Gwinel / likwid

Automatically exported from code.google.com/p/likwid
GNU General Public License v3.0
0 stars 0 forks source link

Unsupported Processor #166

Closed GoogleCodeExporter closed 9 years ago

GoogleCodeExporter commented 9 years ago
Hello,
I am trying to use likwid on a haswell computer:

cat /proc/cpuinfo | pg
processor       : 0
vendor_id       : GenuineIntel
cpu family      : 6
model           : 63
model name      : Intel(R) Xeon(R) CPU E5-2690 v3 @ 2.60GHz
stepping        : 2
cpu MHz         : 2600.000
cache size      : 30720 KB
physical id     : 0
siblings        : 24
core id         : 0
cpu cores       : 12
apicid          : 0
initial apicid  : 0
fpu             : yes
fpu_exception   : yes
cpuid level     : 15
wp              : yes
flags           : fpu vme de pse tsc msr pae mce cx8 apic sep mtrr pge mca cmov 
pat pse36 clflush dts acpi mmx fxsr sse sse2 ss ht tm pbe syscall nx p
dpe1gb rdtscp lm constant_tsc arch_perfmon pebs bts rep_good xtopology 
nonstop_tsc aperfmperf pni pclmulqdq dtes64 monitor ds_cpl vmx smx est tm2 ssse
3 fma cx16 xtpr pdcm pcid dca sse4_1 sse4_2 x2apic movbe popcnt 
tsc_deadline_timer aes xsave avx f16c rdrand lahf_lm abm ida arat epb xsaveopt 
pln pts
 dts tpr_shadow vnmi flexpriority ept vpid fsgsbase bmi1 hle avx2 smep bmi2 erms invpcid rtm
bogomips        : 5187.83
clflush size    : 64
cache_alignment : 64
address sizes   : 46 bits physical, 48 bits virtual
power management:
etc......

I've got this output:

sudo /opt/benchmarks/bin/likwid-perfctr -a
ERROR - [./src/perfmon.c:1117] Unsupported Processor

I am using this version:
sudo /opt/benchmarks/bin/likwid-perfctr 
likwid-perfCtr --  Version  2.2 

It was downloaded from the latest stable release 3.1.2 

-rw-r--r-- 1 user group 485311 Sep 18 16:44 likwid-stable.tar.gz

Is your product not yet available on haswell ? When do you expect to release an 
haswell version ?

Thanks.
Best regards,
-D.

Daniel Charpin

Original issue reported on code.google.com by d.char...@free.fr on 19 Sep 2014 at 8:14

GoogleCodeExporter commented 9 years ago
Hi Daniel,

LIKWID is available for Intel Haswell but you have to use a newer version of 
LIKWID. Your likwid-perfctr tool reports version 2.2, a pretty old version. 
When you use the 3.1.2 version, the reported version should be 3.1.

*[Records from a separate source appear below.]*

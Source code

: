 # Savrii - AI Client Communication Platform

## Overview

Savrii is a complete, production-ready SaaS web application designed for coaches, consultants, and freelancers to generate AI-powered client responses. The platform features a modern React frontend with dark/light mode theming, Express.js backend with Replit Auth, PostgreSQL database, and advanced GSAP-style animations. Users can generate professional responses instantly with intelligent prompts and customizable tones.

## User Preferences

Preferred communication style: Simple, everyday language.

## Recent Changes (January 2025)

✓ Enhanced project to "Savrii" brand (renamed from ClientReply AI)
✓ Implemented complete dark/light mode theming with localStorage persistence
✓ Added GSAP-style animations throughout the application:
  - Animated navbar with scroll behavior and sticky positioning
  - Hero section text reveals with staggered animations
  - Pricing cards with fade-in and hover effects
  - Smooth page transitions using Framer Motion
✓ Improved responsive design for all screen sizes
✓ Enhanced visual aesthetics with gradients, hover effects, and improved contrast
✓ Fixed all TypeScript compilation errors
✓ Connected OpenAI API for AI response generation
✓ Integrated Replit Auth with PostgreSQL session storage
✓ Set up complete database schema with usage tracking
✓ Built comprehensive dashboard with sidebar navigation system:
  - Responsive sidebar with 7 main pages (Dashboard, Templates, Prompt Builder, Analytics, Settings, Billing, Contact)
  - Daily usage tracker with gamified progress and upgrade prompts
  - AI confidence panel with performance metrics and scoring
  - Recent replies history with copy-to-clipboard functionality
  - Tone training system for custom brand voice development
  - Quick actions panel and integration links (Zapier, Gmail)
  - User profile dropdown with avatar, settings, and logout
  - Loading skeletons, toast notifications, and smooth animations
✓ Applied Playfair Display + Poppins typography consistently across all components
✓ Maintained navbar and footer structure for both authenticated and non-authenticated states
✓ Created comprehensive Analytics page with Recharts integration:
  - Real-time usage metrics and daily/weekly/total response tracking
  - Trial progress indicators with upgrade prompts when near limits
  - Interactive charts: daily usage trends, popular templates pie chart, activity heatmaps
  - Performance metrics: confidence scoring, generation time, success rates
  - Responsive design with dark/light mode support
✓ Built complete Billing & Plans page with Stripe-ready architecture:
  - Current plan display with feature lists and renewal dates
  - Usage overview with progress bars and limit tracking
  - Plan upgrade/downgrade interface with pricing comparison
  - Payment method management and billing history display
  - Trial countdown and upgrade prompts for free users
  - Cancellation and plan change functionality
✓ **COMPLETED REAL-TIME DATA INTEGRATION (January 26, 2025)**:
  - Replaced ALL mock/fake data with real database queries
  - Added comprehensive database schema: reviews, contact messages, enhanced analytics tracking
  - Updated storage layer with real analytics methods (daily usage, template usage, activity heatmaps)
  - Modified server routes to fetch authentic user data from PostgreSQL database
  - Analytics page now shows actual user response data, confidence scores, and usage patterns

Please download the likwid-3.1.2.tar.gz to be sure that you got the newest 
version. I checked the FTP folder and also likwid-stable should be fine:
likwid-3.1.2.tar.gz     02-Jun-2014 15:58  474K  
likwid-stable.tar.gz    02-Jun-2014 15:58  474K

I hope this fixes your problem.

Greetings,
Thomas

Original comment by Thomas.R...@googlemail.com on 30 Sep 2014 at 2:00

GoogleCodeExporter commented 9 years ago
Actually, Daniel asks for support for the new Xeon Haswell EP, not a regular 
Haswell.  We have a similar system (dual Xeon E5-2697v3), and likwid 3.1.2 does 
not work with this processor (some tools complain about an unsupported CPU, 
others simply crash).  I hope that likwid will support the Haswell EP anytime 
soon!

Thanks,  John

Original comment by j.w.rom...@gmail.com on 30 Sep 2014 at 2:20

GoogleCodeExporter commented 9 years ago
I'm currently working on the Haswell EX support. We do not have such a system 
but now we have access to one.

You can try the v3.1 branch in the SVN repository, most of the Haswell EX 
support is implemented there already. I would be glad to get some feedback 
because all systems differ and could cause problems that we have not seen by 
now on our Haswell EX.

Original comment by Thomas.R...@googlemail.com on 1 Oct 2014 at 8:55

GoogleCodeExporter commented 9 years ago
Dear Thomas,

I tried to read the power performance counters using the v3.1 branch version 
(see attachment), but it reports:

Failed to read data through daemon: daemon returned error 4 'failed to 
read/write register' for cpu 0 reg 0xce

The program does work on an Ivy Bridge EP.

Thanks,  John

Original comment by j.w.rom...@gmail.com on 1 Oct 2014 at 8:23

Attachments:

GoogleCodeExporter commented 9 years ago
Hi John,

First, it is nice to see that you try to use LIKWID as a library. That is also 
the idea of the current trunk in the SVN. 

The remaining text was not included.